**Collected data:**

*** Begin section ***

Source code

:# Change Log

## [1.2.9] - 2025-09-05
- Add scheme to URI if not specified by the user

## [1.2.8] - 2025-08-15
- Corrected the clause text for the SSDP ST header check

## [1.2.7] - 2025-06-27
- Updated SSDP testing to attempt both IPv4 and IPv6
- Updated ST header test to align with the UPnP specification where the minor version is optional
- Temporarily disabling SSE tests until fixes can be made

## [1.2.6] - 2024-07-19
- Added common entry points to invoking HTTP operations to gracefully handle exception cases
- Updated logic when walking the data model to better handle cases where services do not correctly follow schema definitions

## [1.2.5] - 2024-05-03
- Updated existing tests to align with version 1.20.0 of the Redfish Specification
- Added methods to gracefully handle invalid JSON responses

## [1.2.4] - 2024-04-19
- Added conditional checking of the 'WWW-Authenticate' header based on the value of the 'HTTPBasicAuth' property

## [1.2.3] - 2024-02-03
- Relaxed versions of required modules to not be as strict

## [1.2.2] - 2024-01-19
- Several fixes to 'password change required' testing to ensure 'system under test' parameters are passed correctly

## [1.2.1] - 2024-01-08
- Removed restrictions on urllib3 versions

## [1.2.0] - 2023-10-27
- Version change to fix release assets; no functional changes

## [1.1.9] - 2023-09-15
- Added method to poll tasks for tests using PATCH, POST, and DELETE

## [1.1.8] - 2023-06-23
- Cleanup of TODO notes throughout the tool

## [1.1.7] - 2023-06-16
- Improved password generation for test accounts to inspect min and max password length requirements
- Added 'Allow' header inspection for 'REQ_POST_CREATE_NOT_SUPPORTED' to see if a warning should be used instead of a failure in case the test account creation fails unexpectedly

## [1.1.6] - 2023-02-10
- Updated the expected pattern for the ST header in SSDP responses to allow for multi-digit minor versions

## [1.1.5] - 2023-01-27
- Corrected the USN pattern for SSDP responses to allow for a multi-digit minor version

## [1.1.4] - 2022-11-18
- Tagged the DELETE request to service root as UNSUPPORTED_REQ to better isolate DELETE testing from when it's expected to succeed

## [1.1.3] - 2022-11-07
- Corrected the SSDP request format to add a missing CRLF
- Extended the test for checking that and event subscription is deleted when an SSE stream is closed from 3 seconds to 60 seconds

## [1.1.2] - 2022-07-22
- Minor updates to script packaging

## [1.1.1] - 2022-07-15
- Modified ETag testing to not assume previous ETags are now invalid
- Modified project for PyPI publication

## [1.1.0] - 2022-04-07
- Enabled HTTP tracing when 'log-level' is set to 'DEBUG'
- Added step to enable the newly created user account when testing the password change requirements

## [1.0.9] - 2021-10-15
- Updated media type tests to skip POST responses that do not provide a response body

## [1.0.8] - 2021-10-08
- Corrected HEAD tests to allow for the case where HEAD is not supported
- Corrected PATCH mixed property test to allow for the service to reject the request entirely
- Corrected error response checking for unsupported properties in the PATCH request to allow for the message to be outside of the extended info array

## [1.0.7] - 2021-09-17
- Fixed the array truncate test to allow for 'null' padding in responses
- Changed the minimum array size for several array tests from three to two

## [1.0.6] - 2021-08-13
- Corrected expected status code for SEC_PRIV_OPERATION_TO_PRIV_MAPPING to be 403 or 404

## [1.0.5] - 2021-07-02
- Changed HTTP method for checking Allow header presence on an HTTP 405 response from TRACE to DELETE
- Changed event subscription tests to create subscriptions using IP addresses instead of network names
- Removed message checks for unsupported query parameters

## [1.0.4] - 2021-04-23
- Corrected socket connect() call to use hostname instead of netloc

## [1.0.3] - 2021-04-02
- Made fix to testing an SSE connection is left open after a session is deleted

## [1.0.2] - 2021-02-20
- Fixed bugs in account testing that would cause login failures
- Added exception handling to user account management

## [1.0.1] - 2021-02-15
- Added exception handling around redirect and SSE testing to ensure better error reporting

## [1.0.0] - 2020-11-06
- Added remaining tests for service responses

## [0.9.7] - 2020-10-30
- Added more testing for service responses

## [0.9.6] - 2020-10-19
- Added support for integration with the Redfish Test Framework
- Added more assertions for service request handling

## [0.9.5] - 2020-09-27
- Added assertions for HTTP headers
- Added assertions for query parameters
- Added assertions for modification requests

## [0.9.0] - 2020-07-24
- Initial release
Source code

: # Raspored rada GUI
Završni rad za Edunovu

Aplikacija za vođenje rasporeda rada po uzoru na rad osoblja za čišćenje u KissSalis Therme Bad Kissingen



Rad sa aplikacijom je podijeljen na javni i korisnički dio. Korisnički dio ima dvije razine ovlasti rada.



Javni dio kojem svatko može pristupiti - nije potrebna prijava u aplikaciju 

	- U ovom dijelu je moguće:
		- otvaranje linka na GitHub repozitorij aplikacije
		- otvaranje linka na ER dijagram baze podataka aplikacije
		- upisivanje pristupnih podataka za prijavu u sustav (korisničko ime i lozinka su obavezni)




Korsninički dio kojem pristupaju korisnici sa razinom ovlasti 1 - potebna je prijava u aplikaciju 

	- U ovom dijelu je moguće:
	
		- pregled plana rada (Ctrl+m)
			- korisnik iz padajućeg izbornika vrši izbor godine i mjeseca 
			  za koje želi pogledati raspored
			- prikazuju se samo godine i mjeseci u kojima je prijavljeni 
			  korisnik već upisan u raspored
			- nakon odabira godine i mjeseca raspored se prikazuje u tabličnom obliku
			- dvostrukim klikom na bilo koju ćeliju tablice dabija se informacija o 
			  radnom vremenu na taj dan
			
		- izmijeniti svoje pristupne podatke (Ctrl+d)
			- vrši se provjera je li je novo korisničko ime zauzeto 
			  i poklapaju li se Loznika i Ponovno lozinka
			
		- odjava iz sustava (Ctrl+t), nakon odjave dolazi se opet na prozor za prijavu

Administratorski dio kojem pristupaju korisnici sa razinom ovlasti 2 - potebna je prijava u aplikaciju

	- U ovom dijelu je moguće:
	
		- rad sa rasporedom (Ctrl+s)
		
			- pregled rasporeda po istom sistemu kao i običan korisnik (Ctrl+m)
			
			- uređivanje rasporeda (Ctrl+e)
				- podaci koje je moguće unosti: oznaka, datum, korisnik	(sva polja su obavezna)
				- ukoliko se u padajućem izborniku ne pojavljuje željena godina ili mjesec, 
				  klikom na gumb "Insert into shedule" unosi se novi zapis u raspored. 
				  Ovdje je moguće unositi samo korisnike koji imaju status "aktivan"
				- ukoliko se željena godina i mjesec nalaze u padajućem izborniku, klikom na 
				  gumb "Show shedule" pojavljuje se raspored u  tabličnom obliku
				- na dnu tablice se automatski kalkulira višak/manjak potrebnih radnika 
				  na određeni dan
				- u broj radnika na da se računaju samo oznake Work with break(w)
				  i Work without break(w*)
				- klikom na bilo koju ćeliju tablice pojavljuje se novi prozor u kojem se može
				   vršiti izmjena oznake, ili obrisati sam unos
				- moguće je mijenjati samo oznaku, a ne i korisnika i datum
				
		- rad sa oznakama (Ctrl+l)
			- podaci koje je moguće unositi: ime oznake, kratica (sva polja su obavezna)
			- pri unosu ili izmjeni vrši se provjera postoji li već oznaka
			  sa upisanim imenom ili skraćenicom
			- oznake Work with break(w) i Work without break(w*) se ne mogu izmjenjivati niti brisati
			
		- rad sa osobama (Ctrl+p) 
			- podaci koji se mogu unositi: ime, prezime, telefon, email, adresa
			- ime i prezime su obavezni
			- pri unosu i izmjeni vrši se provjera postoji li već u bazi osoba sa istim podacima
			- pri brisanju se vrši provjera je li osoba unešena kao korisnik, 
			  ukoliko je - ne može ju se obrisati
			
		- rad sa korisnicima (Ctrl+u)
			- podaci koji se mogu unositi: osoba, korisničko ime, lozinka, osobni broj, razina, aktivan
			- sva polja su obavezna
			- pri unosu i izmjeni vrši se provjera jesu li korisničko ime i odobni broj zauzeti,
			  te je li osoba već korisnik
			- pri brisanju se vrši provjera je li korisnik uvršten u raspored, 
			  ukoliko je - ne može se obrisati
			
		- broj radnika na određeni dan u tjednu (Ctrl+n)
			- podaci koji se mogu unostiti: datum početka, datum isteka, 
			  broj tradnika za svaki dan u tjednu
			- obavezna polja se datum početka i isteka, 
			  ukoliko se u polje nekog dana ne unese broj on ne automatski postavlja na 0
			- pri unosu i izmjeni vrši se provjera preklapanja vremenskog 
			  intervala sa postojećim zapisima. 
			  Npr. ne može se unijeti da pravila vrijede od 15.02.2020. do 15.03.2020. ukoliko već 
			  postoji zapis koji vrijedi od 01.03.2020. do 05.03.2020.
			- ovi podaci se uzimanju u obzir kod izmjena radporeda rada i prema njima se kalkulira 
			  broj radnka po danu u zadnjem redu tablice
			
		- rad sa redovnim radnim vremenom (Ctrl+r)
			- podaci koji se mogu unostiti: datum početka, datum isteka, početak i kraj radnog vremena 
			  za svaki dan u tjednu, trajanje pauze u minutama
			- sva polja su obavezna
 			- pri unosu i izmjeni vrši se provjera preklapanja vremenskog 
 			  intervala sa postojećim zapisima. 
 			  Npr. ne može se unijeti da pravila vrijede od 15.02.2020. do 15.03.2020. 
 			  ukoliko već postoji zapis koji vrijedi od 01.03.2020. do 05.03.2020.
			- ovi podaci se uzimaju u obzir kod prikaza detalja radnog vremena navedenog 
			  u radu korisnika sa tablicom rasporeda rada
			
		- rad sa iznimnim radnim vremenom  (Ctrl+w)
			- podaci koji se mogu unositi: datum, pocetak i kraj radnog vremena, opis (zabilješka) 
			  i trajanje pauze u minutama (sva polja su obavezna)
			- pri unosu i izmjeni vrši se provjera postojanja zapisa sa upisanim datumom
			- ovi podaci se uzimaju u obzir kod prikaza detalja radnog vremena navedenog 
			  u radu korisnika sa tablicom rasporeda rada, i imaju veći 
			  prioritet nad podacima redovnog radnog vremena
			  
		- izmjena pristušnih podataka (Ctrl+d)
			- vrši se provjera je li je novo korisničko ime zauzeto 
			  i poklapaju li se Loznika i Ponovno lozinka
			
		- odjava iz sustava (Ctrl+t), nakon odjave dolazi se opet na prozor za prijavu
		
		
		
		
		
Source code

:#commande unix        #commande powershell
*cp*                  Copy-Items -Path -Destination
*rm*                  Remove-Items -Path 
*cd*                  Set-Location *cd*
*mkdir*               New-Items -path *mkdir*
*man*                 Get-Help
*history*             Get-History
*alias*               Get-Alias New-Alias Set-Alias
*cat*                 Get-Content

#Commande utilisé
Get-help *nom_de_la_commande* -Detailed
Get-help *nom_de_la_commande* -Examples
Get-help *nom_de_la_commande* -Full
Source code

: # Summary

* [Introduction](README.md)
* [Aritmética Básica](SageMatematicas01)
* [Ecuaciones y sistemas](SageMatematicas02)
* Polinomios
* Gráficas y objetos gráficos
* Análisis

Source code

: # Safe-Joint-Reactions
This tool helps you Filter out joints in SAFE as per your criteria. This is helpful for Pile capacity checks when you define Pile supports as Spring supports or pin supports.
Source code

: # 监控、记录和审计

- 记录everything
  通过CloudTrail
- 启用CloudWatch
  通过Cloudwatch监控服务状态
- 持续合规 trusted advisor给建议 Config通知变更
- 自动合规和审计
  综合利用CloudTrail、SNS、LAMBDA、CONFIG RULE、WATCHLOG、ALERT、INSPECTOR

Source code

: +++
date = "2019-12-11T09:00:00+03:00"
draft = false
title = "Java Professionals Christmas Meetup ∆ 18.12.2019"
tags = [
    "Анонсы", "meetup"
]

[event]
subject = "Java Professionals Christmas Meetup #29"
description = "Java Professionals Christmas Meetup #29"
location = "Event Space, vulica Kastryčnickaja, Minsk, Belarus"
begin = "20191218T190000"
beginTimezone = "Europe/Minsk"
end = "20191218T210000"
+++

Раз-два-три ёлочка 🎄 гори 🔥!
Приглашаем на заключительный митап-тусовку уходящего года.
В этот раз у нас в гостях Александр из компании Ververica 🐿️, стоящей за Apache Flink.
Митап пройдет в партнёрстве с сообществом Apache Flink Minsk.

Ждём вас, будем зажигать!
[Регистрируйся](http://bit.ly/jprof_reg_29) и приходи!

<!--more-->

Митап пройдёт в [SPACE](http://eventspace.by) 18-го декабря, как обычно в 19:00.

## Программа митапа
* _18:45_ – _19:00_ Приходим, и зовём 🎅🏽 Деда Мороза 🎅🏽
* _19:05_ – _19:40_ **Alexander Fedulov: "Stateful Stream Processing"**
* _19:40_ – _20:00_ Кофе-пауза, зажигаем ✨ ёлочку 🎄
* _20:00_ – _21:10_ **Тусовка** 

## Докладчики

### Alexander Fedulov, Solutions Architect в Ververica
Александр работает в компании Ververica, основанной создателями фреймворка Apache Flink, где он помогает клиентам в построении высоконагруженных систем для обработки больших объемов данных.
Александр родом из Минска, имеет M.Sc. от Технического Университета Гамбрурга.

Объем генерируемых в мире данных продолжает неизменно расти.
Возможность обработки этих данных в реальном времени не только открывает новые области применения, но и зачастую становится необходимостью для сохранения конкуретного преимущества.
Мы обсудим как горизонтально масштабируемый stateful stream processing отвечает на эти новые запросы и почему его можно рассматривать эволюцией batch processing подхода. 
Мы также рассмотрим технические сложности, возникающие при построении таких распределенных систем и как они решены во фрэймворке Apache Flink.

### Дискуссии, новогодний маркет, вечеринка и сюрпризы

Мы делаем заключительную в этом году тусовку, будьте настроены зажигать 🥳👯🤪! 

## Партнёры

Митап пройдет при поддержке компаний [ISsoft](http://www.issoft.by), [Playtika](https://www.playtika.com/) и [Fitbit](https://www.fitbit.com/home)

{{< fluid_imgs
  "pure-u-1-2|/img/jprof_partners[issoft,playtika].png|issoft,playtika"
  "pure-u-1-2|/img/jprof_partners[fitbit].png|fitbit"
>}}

*** End section ***

**WHAT YOU SHOULD DO:** Retype only this portion of the data above: the line containing "Rad sa aplikacijom", the line containing "- otvaranje linka na ER", and all lines between them, exactly.

**WORKED SOLUTION:**
Rad sa aplikacijom je podijeljen na javni i korisnički dio. Korisnički dio ima dvije razine ovlasti rada.



Javni dio kojem svatko može pristupiti - nije potrebna prijava u aplikaciju 

	- U ovom dijelu je moguće:
		- otvaranje linka na GitHub repozitorij aplikacije
		- otvaranje linka na ER dijagram baze podataka aplikacije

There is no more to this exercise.